(About this exercise): The full set of entries has to be output exactly.
*** Opening Data in this exercise ***
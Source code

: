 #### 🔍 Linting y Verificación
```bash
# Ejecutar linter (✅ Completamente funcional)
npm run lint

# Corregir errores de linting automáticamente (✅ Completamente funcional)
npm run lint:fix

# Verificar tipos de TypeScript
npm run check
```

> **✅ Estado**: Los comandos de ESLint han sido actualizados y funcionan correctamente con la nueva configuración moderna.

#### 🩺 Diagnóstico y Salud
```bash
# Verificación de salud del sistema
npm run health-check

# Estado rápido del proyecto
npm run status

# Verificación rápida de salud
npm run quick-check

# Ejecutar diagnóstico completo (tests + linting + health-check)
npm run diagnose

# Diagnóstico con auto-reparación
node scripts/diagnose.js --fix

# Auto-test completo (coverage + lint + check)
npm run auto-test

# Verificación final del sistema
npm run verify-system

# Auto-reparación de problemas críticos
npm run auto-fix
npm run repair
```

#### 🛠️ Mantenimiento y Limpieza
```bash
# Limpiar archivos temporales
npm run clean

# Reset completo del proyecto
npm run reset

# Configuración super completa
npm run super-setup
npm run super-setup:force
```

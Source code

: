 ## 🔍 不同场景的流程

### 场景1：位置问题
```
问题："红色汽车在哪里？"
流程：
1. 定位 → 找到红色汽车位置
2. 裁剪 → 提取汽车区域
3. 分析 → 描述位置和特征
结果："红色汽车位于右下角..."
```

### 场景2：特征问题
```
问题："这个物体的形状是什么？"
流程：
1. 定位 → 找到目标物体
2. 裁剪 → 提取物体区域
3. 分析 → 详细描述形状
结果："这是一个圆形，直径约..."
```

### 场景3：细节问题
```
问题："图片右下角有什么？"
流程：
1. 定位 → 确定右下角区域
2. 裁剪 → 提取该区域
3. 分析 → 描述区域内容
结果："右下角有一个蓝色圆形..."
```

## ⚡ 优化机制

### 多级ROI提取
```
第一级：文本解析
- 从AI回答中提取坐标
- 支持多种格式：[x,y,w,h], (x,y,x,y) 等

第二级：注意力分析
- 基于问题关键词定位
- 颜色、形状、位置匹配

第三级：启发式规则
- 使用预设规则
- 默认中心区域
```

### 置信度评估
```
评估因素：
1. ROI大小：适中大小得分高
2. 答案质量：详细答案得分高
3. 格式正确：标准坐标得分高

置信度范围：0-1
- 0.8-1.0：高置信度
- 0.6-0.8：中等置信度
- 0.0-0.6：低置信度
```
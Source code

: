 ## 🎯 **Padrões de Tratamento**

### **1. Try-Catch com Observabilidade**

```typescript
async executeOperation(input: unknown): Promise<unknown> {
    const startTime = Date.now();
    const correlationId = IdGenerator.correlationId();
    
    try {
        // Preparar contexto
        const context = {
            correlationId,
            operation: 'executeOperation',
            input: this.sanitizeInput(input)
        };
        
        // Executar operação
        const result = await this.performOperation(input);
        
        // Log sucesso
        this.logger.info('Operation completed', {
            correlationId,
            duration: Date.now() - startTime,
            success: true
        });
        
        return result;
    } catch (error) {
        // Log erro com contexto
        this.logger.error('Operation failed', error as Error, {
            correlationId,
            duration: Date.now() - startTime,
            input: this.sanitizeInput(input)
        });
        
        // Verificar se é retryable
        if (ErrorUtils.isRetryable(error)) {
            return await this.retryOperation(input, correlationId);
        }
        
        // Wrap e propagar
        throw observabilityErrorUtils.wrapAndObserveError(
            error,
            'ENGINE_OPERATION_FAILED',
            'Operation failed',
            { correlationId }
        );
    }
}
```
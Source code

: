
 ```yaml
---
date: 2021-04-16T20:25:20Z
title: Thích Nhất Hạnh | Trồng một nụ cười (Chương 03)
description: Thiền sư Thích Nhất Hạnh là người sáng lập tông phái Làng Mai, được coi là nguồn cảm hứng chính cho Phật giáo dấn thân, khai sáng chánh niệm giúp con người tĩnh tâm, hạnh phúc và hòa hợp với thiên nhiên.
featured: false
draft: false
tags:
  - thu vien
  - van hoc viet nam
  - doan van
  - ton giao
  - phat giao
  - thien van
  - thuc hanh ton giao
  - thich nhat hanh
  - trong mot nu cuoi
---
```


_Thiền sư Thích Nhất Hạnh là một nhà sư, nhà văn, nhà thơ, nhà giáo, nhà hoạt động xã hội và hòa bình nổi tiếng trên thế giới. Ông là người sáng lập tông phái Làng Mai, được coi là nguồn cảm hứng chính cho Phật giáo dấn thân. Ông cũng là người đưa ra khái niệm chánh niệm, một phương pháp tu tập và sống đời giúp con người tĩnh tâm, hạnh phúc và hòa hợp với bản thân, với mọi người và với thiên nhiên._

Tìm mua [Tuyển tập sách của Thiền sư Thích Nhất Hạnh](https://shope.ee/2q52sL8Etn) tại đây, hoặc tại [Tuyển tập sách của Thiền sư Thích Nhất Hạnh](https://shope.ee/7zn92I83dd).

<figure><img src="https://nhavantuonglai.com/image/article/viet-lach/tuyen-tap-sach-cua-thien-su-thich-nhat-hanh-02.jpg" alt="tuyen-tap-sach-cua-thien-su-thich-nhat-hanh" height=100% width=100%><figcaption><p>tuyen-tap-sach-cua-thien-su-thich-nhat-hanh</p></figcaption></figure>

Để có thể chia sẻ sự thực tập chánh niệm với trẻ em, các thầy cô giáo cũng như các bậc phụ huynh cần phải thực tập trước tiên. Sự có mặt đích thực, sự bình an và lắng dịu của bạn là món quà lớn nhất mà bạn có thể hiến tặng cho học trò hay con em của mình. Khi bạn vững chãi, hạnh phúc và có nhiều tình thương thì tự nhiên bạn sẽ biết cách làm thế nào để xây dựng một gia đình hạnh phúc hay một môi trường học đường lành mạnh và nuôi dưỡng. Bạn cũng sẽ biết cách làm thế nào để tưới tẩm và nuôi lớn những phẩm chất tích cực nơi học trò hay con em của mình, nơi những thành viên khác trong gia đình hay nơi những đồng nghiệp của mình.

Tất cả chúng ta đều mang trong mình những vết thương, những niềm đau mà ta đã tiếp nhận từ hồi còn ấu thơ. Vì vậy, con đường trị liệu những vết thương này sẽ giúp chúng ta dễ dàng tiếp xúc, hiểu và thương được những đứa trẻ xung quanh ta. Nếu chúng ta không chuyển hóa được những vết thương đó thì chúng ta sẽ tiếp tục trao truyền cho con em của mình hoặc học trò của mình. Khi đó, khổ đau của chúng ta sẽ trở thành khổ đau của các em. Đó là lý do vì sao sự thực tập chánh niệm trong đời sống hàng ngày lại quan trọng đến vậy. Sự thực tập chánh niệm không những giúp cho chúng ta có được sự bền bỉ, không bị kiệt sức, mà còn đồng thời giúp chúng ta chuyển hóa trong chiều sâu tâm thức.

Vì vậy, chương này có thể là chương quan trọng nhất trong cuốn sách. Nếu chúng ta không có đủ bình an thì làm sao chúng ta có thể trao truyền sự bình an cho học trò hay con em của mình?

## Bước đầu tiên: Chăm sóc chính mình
*** Closing Data in this exercise ***
(Solution to this exercise):
Source code

: #### 🔍 Linting y Verificación
```bash
# Ejecutar linter (✅ Completamente funcional)
npm run lint

# Corregir errores de linting automáticamente (✅ Completamente funcional)
npm run lint:fix

# Verificar tipos de TypeScript
npm run check
```

> **✅ Estado**: Los comandos de ESLint han sido actualizados y funcionan correctamente con la nueva configuración moderna.

#### 🩺 Diagnóstico y Salud
```bash
# Verificación de salud del sistema
npm run health-check

# Estado rápido del proyecto
npm run status

# Verificación rápida de salud
npm run quick-check

# Ejecutar diagnóstico completo (tests + linting + health-check)
npm run diagnose

# Diagnóstico con auto-reparación
node scripts/diagnose.js --fix

# Auto-test completo (coverage + lint + check)
npm run auto-test

# Verificación final del sistema
npm run verify-system

# Auto-reparación de problemas críticos
npm run auto-fix
npm run repair
```

#### 🛠️ Mantenimiento y Limpieza
```bash
# Limpiar archivos temporales
npm run clean

# Reset completo del proyecto
npm run reset

# Configuración super completa
npm run super-setup
npm run super-setup:force
```

Source code

: ## 🔍 不同场景的流程

### 场景1：位置问题
```
问题："红色汽车在哪里？"
流程：
1. 定位 → 找到红色汽车位置
2. 裁剪 → 提取汽车区域
3. 分析 → 描述位置和特征
结果："红色汽车位于右下角..."
```

### 场景2：特征问题
```
问题："这个物体的形状是什么？"
流程：
1. 定位 → 找到目标物体
2. 裁剪 → 提取物体区域
3. 分析 → 详细描述形状
结果："这是一个圆形，直径约..."
```

### 场景3：细节问题
```
问题："图片右下角有什么？"
流程：
1. 定位 → 确定右下角区域
2. 裁剪 → 提取该区域
3. 分析 → 描述区域内容
结果："右下角有一个蓝色圆形..."
```

## ⚡ 优化机制

### 多级ROI提取
```
第一级：文本解析
- 从AI回答中提取坐标
- 支持多种格式：[x,y,w,h], (x,y,x,y) 等

第二级：注意力分析
- 基于问题关键词定位
- 颜色、形状、位置匹配

第三级：启发式规则
- 使用预设规则
- 默认中心区域
```

### 置信度评估
```
评估因素：
1. ROI大小：适中大小得分高
2. 答案质量：详细答案得分高
3. 格式正确：标准坐标得分高

置信度范围：0-1
- 0.8-1.0：高置信度
- 0.6-0.8：中等置信度
- 0.0-0.6：低置信度
```
Source code

: ## 🎯 **Padrões de Tratamento**

### **1. Try-Catch com Observabilidade**

```typescript
async executeOperation(input: unknown): Promise<unknown> {
    const startTime = Date.now();
    const correlationId = IdGenerator.correlationId();
    
    try {
        // Preparar contexto
        const context = {
            correlationId,
            operation: 'executeOperation',
            input: this.sanitizeInput(input)
        };
        
        // Executar operação
        const result = await this.performOperation(input);
        
        // Log sucesso
        this.logger.info('Operation completed', {
            correlationId,
            duration: Date.now() - startTime,
            success: true
        });
        
        return result;
    } catch (error) {
        // Log erro com contexto
        this.logger.error('Operation failed', error as Error, {
            correlationId,
            duration: Date.now() - startTime,
            input: this.sanitizeInput(input)
        });
        
        // Verificar se é retryable
        if (ErrorUtils.isRetryable(error)) {
            return await this.retryOperation(input, correlationId);
        }
        
        // Wrap e propagar
        throw observabilityErrorUtils.wrapAndObserveError(
            error,
            'ENGINE_OPERATION_FAILED',
            'Operation failed',
            { correlationId }
        );
    }
}
```
Source code

:
 ```yaml
---
date: 2021-04-16T20:25:20Z
title: Thích Nhất Hạnh | Trồng một nụ cười (Chương 03)
description: Thiền sư Thích Nhất Hạnh là người sáng lập tông phái Làng Mai, được coi là nguồn cảm hứng chính cho Phật giáo dấn thân, khai sáng chánh niệm giúp con người tĩnh tâm, hạnh phúc và hòa hợp với thiên nhiên.
featured: false
draft: false
tags:
  - thu vien
  - van hoc viet nam
  - doan van
  - ton giao
  - phat giao
  - thien van
  - thuc hanh ton giao
  - thich nhat hanh
  - trong mot nu cuoi
---
```


_Thiền sư Thích Nhất Hạnh là một nhà sư, nhà văn, nhà thơ, nhà giáo, nhà hoạt động xã hội và hòa bình nổi tiếng trên thế giới. Ông là người sáng lập tông phái Làng Mai, được coi là nguồn cảm hứng chính cho Phật giáo dấn thân. Ông cũng là người đưa ra khái niệm chánh niệm, một phương pháp tu tập và sống đời giúp con người tĩnh tâm, hạnh phúc và hòa hợp với bản thân, với mọi người và với thiên nhiên._

Tìm mua [Tuyển tập sách của Thiền sư Thích Nhất Hạnh](https://shope.ee/2q52sL8Etn) tại đây, hoặc tại [Tuyển tập sách của Thiền sư Thích Nhất Hạnh](https://shope.ee/7zn92I83dd).

<figure><img src="https://nhavantuonglai.com/image/article/viet-lach/tuyen-tap-sach-cua-thien-su-thich-nhat-hanh-02.jpg" alt="tuyen-tap-sach-cua-thien-su-thich-nhat-hanh" height=100% width=100%><figcaption><p>tuyen-tap-sach-cua-thien-su-thich-nhat-hanh</p></figcaption></figure>

Để có thể chia sẻ sự thực tập chánh niệm với trẻ em, các thầy cô giáo cũng như các bậc phụ huynh cần phải thực tập trước tiên. Sự có mặt đích thực, sự bình an và lắng dịu của bạn là món quà lớn nhất mà bạn có thể hiến tặng cho học trò hay con em của mình. Khi bạn vững chãi, hạnh phúc và có nhiều tình thương thì tự nhiên bạn sẽ biết cách làm thế nào để xây dựng một gia đình hạnh phúc hay một môi trường học đường lành mạnh và nuôi dưỡng. Bạn cũng sẽ biết cách làm thế nào để tưới tẩm và nuôi lớn những phẩm chất tích cực nơi học trò hay con em của mình, nơi những thành viên khác trong gia đình hay nơi những đồng nghiệp của mình.

Tất cả chúng ta đều mang trong mình những vết thương, những niềm đau mà ta đã tiếp nhận từ hồi còn ấu thơ. Vì vậy, con đường trị liệu những vết thương này sẽ giúp chúng ta dễ dàng tiếp xúc, hiểu và thương được những đứa trẻ xung quanh ta. Nếu chúng ta không chuyển hóa được những vết thương đó thì chúng ta sẽ tiếp tục trao truyền cho con em của mình hoặc học trò của mình. Khi đó, khổ đau của chúng ta sẽ trở thành khổ đau của các em. Đó là lý do vì sao sự thực tập chánh niệm trong đời sống hàng ngày lại quan trọng đến vậy. Sự thực tập chánh niệm không những giúp cho chúng ta có được sự bền bỉ, không bị kiệt sức, mà còn đồng thời giúp chúng ta chuyển hóa trong chiều sâu tâm thức.

Vì vậy, chương này có thể là chương quan trọng nhất trong cuốn sách. Nếu chúng ta không có đủ bình an thì làm sao chúng ta có thể trao truyền sự bình an cho học trò hay con em của mình?

## Bước đầu tiên: Chăm sóc chính mình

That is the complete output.